Sprayed water microdroplets containing dissolved pyridine spontaneously generate pyridyl anions

The anion of pyridine, C(5)H(5)N(−), has been thought to be short lived in the gas phase and was only previously observed indirectly. In the condensed phase, C(5)H(5)N(−) is known to be stabilized by solvation with other molecules. We provide in this study striking results for the formation of isolated C(5)H(5)N(−) from microdroplets of water containing dissolved pyridine observed in the negative ion mass spectrum. The gas-phase lifetime of C(5)H(5)N(−) is estimated to be at least 50 ms, which is much longer than previously thought. The generated C(5)H(5)N(−) captured CO(2) molecules to form a stable (Py-CO(2))(−) complex, further confirming the existence of C(5)H(5)N(−).
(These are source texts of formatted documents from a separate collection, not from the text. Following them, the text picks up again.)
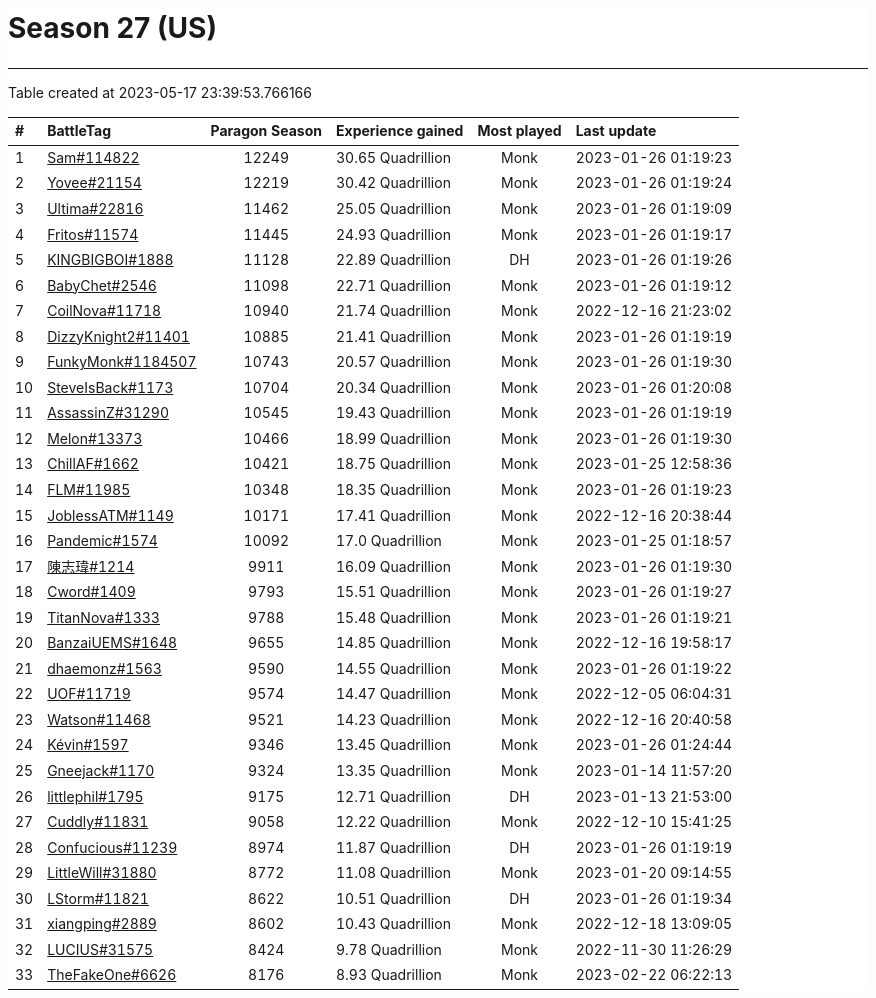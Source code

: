 # Season 27 (US)

---
Table created at 2023-05-17 23:39:53.766166

|  #  |                                BattleTag                                 | Paragon Season | Experience gained | Most played |     Last update     |
| :-- | :----------------------------------------------------------------------- | :------------: | :---------------- | :---------: | :------------------ |
| 1   | [Sam#114822](https://us.diablo3.com/profile/Sam-114822/)                 |     12249      | 30.65 Quadrillion |    Monk     | 2023-01-26 01:19:23 |
| 2   | [Yovee#21154](https://us.diablo3.com/profile/Yovee-21154/)               |     12219      | 30.42 Quadrillion |    Monk     | 2023-01-26 01:19:24 |
| 3   | [Ultima#22816](https://us.diablo3.com/profile/Ultima-22816/)             |     11462      | 25.05 Quadrillion |    Monk     | 2023-01-26 01:19:09 |
| 4   | [Fritos#11574](https://us.diablo3.com/profile/Fritos-11574/)             |     11445      | 24.93 Quadrillion |    Monk     | 2023-01-26 01:19:17 |
| 5   | [KINGBIGBOI#1888](https://us.diablo3.com/profile/KINGBIGBOI-1888/)       |     11128      | 22.89 Quadrillion |     DH      | 2023-01-26 01:19:26 |
| 6   | [BabyChet#2546](https://us.diablo3.com/profile/BabyChet-2546/)           |     11098      | 22.71 Quadrillion |    Monk     | 2023-01-26 01:19:12 |
| 7   | [CoilNova#11718](https://us.diablo3.com/profile/CoilNova-11718/)         |     10940      | 21.74 Quadrillion |    Monk     | 2022-12-16 21:23:02 |
| 8   | [DizzyKnight2#11401](https://us.diablo3.com/profile/DizzyKnight2-11401/) |     10885      | 21.41 Quadrillion |    Monk     | 2023-01-26 01:19:19 |
| 9   | [FunkyMonk#1184507](https://us.diablo3.com/profile/FunkyMonk-1184507/)   |     10743      | 20.57 Quadrillion |    Monk     | 2023-01-26 01:19:30 |
| 10  | [SteveIsBack#1173](https://us.diablo3.com/profile/SteveIsBack-1173/)     |     10704      | 20.34 Quadrillion |    Monk     | 2023-01-26 01:20:08 |
| 11  | [AssassinZ#31290](https://us.diablo3.com/profile/AssassinZ-31290/)       |     10545      | 19.43 Quadrillion |    Monk     | 2023-01-26 01:19:19 |
| 12  | [Melon#13373](https://us.diablo3.com/profile/Melon-13373/)               |     10466      | 18.99 Quadrillion |    Monk     | 2023-01-26 01:19:30 |
| 13  | [ChillAF#1662](https://us.diablo3.com/profile/ChillAF-1662/)             |     10421      | 18.75 Quadrillion |    Monk     | 2023-01-25 12:58:36 |
| 14  | [FLM#11985](https://us.diablo3.com/profile/FLM-11985/)                   |     10348      | 18.35 Quadrillion |    Monk     | 2023-01-26 01:19:23 |
| 15  | [JoblessATM#1149](https://us.diablo3.com/profile/JoblessATM-1149/)       |     10171      | 17.41 Quadrillion |    Monk     | 2022-12-16 20:38:44 |
| 16  | [Pandemic#1574](https://us.diablo3.com/profile/Pandemic-1574/)           |     10092      | 17.0 Quadrillion  |    Monk     | 2023-01-25 01:18:57 |
| 17  | [陳志瑋#1214](https://us.diablo3.com/profile/陳志瑋-1214/)                     |      9911      | 16.09 Quadrillion |    Monk     | 2023-01-26 01:19:30 |
| 18  | [Cword#1409](https://us.diablo3.com/profile/Cword-1409/)                 |      9793      | 15.51 Quadrillion |    Monk     | 2023-01-26 01:19:27 |
| 19  | [TitanNova#1333](https://us.diablo3.com/profile/TitanNova-1333/)         |      9788      | 15.48 Quadrillion |    Monk     | 2023-01-26 01:19:21 |
| 20  | [BanzaiUEMS#1648](https://us.diablo3.com/profile/BanzaiUEMS-1648/)       |      9655      | 14.85 Quadrillion |    Monk     | 2022-12-16 19:58:17 |
| 21  | [dhaemonz#1563](https://us.diablo3.com/profile/dhaemonz-1563/)           |      9590      | 14.55 Quadrillion |    Monk     | 2023-01-26 01:19:22 |
| 22  | [UOF#11719](https://us.diablo3.com/profile/UOF-11719/)                   |      9574      | 14.47 Quadrillion |    Monk     | 2022-12-05 06:04:31 |
| 23  | [Watson#11468](https://us.diablo3.com/profile/Watson-11468/)             |      9521      | 14.23 Quadrillion |    Monk     | 2022-12-16 20:40:58 |
| 24  | [Kévin#1597](https://us.diablo3.com/profile/Kévin-1597/)                 |      9346      | 13.45 Quadrillion |    Monk     | 2023-01-26 01:24:44 |
| 25  | [Gneejack#1170](https://us.diablo3.com/profile/Gneejack-1170/)           |      9324      | 13.35 Quadrillion |    Monk     | 2023-01-14 11:57:20 |
| 26  | [littlephil#1795](https://us.diablo3.com/profile/littlephil-1795/)       |      9175      | 12.71 Quadrillion |     DH      | 2023-01-13 21:53:00 |
| 27  | [Cuddly#11831](https://us.diablo3.com/profile/Cuddly-11831/)             |      9058      | 12.22 Quadrillion |    Monk     | 2022-12-10 15:41:25 |
| 28  | [Confucious#11239](https://us.diablo3.com/profile/Confucious-11239/)     |      8974      | 11.87 Quadrillion |     DH      | 2023-01-26 01:19:19 |
| 29  | [LittleWill#31880](https://us.diablo3.com/profile/LittleWill-31880/)     |      8772      | 11.08 Quadrillion |    Monk     | 2023-01-20 09:14:55 |
| 30  | [LStorm#11821](https://us.diablo3.com/profile/LStorm-11821/)             |      8622      | 10.51 Quadrillion |     DH      | 2023-01-26 01:19:34 |
| 31  | [xiangping#2889](https://us.diablo3.com/profile/xiangping-2889/)         |      8602      | 10.43 Quadrillion |    Monk     | 2022-12-18 13:09:05 |
| 32  | [LUCIUS#31575](https://us.diablo3.com/profile/LUCIUS-31575/)             |      8424      | 9.78 Quadrillion  |    Monk     | 2022-11-30 11:26:29 |
| 33  | [TheFakeOne#6626](https://us.diablo3.com/profile/TheFakeOne-6626/)       |      8176      | 8.93 Quadrillion  |    Monk     | 2023-02-22 06:22:13 |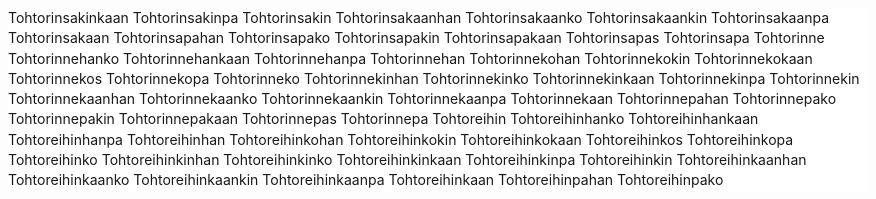 Tohtorinsakinkaan
Tohtorinsakinpa
Tohtorinsakin
Tohtorinsakaanhan
Tohtorinsakaanko
Tohtorinsakaankin
Tohtorinsakaanpa
Tohtorinsakaan
Tohtorinsapahan
Tohtorinsapako
Tohtorinsapakin
Tohtorinsapakaan
Tohtorinsapas
Tohtorinsapa
Tohtorinne
Tohtorinnehanko
Tohtorinnehankaan
Tohtorinnehanpa
Tohtorinnehan
Tohtorinnekohan
Tohtorinnekokin
Tohtorinnekokaan
Tohtorinnekos
Tohtorinnekopa
Tohtorinneko
Tohtorinnekinhan
Tohtorinnekinko
Tohtorinnekinkaan
Tohtorinnekinpa
Tohtorinnekin
Tohtorinnekaanhan
Tohtorinnekaanko
Tohtorinnekaankin
Tohtorinnekaanpa
Tohtorinnekaan
Tohtorinnepahan
Tohtorinnepako
Tohtorinnepakin
Tohtorinnepakaan
Tohtorinnepas
Tohtorinnepa
Tohtoreihin
Tohtoreihinhanko
Tohtoreihinhankaan
Tohtoreihinhanpa
Tohtoreihinhan
Tohtoreihinkohan
Tohtoreihinkokin
Tohtoreihinkokaan
Tohtoreihinkos
Tohtoreihinkopa
Tohtoreihinko
Tohtoreihinkinhan
Tohtoreihinkinko
Tohtoreihinkinkaan
Tohtoreihinkinpa
Tohtoreihinkin
Tohtoreihinkaanhan
Tohtoreihinkaanko
Tohtoreihinkaankin
Tohtoreihinkaanpa
Tohtoreihinkaan
Tohtoreihinpahan
Tohtoreihinpako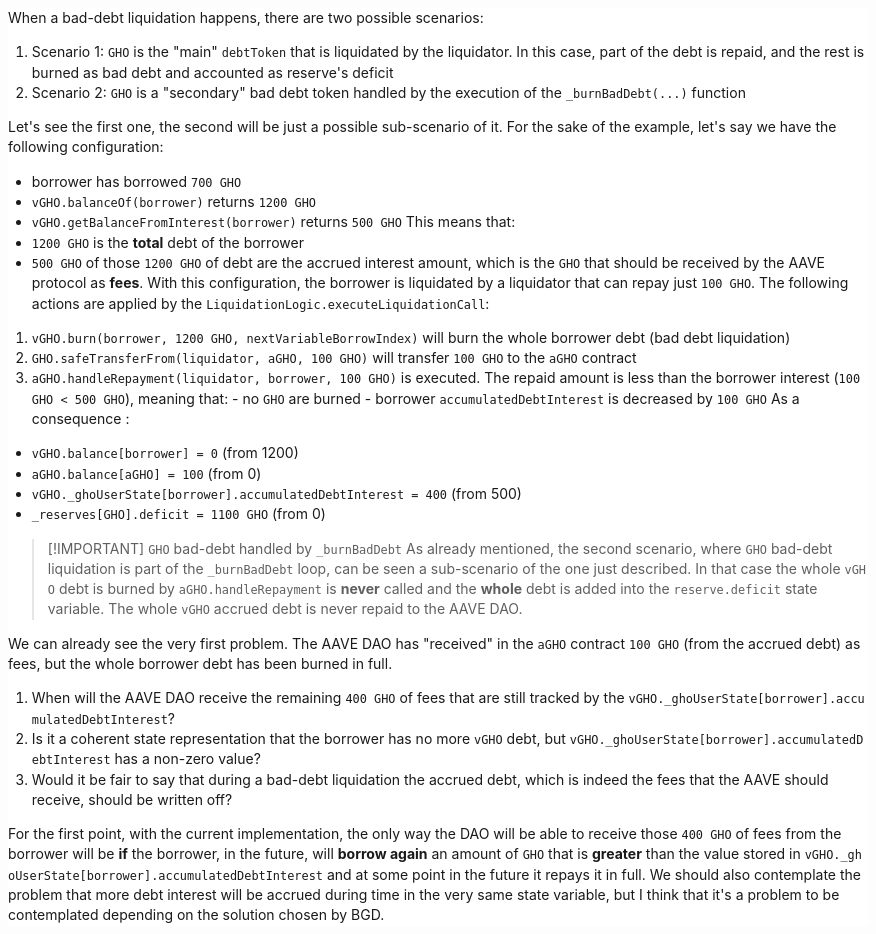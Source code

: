 When a bad-debt liquidation happens, there are two possible scenarios:

1. Scenario 1: `GHO` is the "main" `debtToken` that is liquidated by the liquidator. In this case, part of the debt is repaid, and the rest is burned as bad debt and accounted as reserve's deficit
2. Scenario 2: `GHO` is a "secondary" bad debt token handled by the execution of the `_burnBadDebt(...)` function

Let's see the first one, the second will be just a possible sub-scenario of it. For the sake of the example, let's say we have the following configuration:

- borrower has borrowed `700 GHO`
- `vGHO.balanceOf(borrower)` returns `1200 GHO`
- `vGHO.getBalanceFromInterest(borrower)` returns `500 GHO`
  This means that:
- `1200 GHO` is the **total** debt of the borrower
- `500 GHO` of those `1200 GHO` of debt are the accrued interest amount, which is the `GHO` that should be received by the AAVE protocol as **fees**.
  With this configuration, the borrower is liquidated by a liquidator that can repay just `100 GHO`. The following actions are applied by the `LiquidationLogic.executeLiquidationCall`:

1. `vGHO.burn(borrower, 1200 GHO, nextVariableBorrowIndex)` will burn the whole borrower debt (bad debt liquidation)
2. `GHO.safeTransferFrom(liquidator, aGHO, 100 GHO)` will transfer `100 GHO` to the `aGHO` contract
3. `aGHO.handleRepayment(liquidator, borrower, 100 GHO)` is executed. The repaid amount is less than the borrower interest (`100 GHO < 500 GHO`), meaning that: - no `GHO` are burned - borrower `accumulatedDebtInterest` is decreased by `100 GHO`
   As a consequence :

- `vGHO.balance[borrower] = 0` (from 1200)
- `aGHO.balance[aGHO] = 100` (from 0)
- `vGHO._ghoUserState[borrower].accumulatedDebtInterest = 400` (from 500)
- `_reserves[GHO].deficit = 1100 GHO` (from 0)

> [!IMPORTANT] `GHO` bad-debt handled by `_burnBadDebt`
> As already mentioned, the second scenario, where `GHO` bad-debt liquidation is part of the `_burnBadDebt` loop, can be seen a sub-scenario of the one just described. In that case the whole `vGHO` debt is burned by `aGHO.handleRepayment` is **never** called and the **whole** debt is added into the `reserve.deficit` state variable. The whole `vGHO` accrued debt is never repaid to the AAVE DAO.

We can already see the very first problem. The AAVE DAO has "received" in the `aGHO` contract `100 GHO` (from the accrued debt) as fees, but the whole borrower debt has been burned in full.

1. When will the AAVE DAO receive the remaining `400 GHO` of fees that are still tracked by the `vGHO._ghoUserState[borrower].accumulatedDebtInterest`?
2. Is it a coherent state representation that the borrower has no more `vGHO` debt, but `vGHO._ghoUserState[borrower].accumulatedDebtInterest` has a non-zero value?
3. Would it be fair to say that during a bad-debt liquidation the accrued debt, which is indeed the fees that the AAVE should receive, should be written off?

For the first point, with the current implementation, the only way the DAO will be able to receive those `400 GHO` of fees from the borrower will be **if** the borrower, in the future, will **borrow again** an amount of `GHO` that is **greater** than the value stored in `vGHO._ghoUserState[borrower].accumulatedDebtInterest` and at some point in the future it repays it in full. We should also contemplate the problem that more debt interest will be accrued during time in the very same state variable, but I think that it's a problem to be contemplated depending on the solution chosen by BGD.
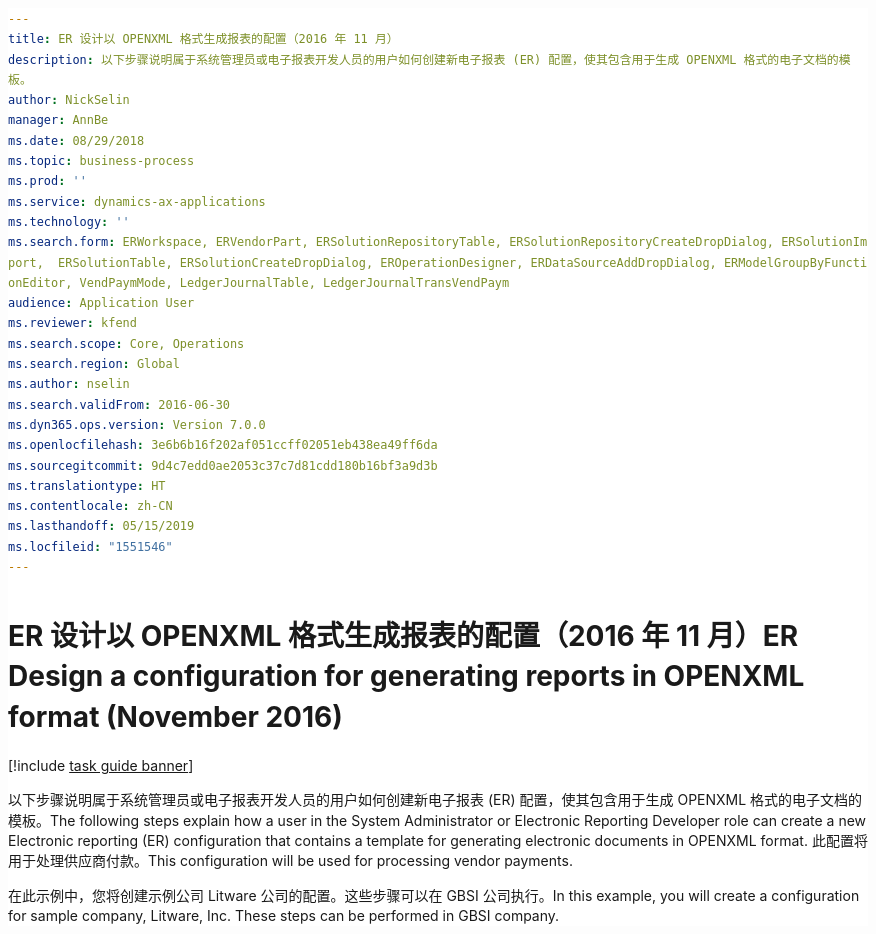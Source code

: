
 ```yaml
---
title: ER 设计以 OPENXML 格式生成报表的配置（2016 年 11 月）
description: 以下步骤说明属于系统管理员或电子报表开发人员的用户如何创建新电子报表 (ER) 配置，使其包含用于生成 OPENXML 格式的电子文档的模板。
author: NickSelin
manager: AnnBe
ms.date: 08/29/2018
ms.topic: business-process
ms.prod: ''
ms.service: dynamics-ax-applications
ms.technology: ''
ms.search.form: ERWorkspace, ERVendorPart, ERSolutionRepositoryTable, ERSolutionRepositoryCreateDropDialog, ERSolutionImport,  ERSolutionTable, ERSolutionCreateDropDialog, EROperationDesigner, ERDataSourceAddDropDialog, ERModelGroupByFunctionEditor, VendPaymMode, LedgerJournalTable, LedgerJournalTransVendPaym
audience: Application User
ms.reviewer: kfend
ms.search.scope: Core, Operations
ms.search.region: Global
ms.author: nselin
ms.search.validFrom: 2016-06-30
ms.dyn365.ops.version: Version 7.0.0
ms.openlocfilehash: 3e6b6b16f202af051ccff02051eb438ea49ff6da
ms.sourcegitcommit: 9d4c7edd0ae2053c37c7d81cdd180b16bf3a9d3b
ms.translationtype: HT
ms.contentlocale: zh-CN
ms.lasthandoff: 05/15/2019
ms.locfileid: "1551546"
---
```

# <a name="er-design-a-configuration-for-generating-reports-in-openxml-format-november-2016"></a><span data-ttu-id="614e0-103">ER 设计以 OPENXML 格式生成报表的配置（2016 年 11 月）</span><span class="sxs-lookup"><span data-stu-id="614e0-103">ER Design a configuration for generating reports in OPENXML format (November 2016)</span></span>

[!include [task guide banner](../../includes/task-guide-banner.md)]

<span data-ttu-id="614e0-104">以下步骤说明属于系统管理员或电子报表开发人员的用户如何创建新电子报表 (ER) 配置，使其包含用于生成 OPENXML 格式的电子文档的模板。</span><span class="sxs-lookup"><span data-stu-id="614e0-104">The following steps explain how a user in the System Administrator or Electronic Reporting Developer role can create a new Electronic reporting (ER) configuration that contains a template for generating electronic documents in OPENXML format.</span></span> <span data-ttu-id="614e0-105">此配置将用于处理供应商付款。</span><span class="sxs-lookup"><span data-stu-id="614e0-105">This configuration will be used for processing vendor payments.</span></span>



<span data-ttu-id="614e0-106">在此示例中，您将创建示例公司 Litware 公司的配置。这些步骤可以在 GBSI 公司执行。</span><span class="sxs-lookup"><span data-stu-id="614e0-106">In this example, you will create a configuration for sample company, Litware, Inc. These steps can be performed in GBSI company.</span></span>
We propose that the high electric field at the air–water interface of a microdroplet helps OH(−) to transfer an electron to pyridine to form C(5)H(5)N(−) and the hydroxyl radical •OH. Oxidation products of the Py reacting with •OH are also observed in the mass spectrum recorded in positive mode, which further supports this mechanism. The present study pushes the limits of the reducing and oxidizing power of water microdroplets to a new level, emphasizing how different the behavior of microdroplets can be from bulk water. We also note that the easy formation of C(5)H(5)N(−) in water microdroplets presents a green chemistry way to synthesize value-added chemicals.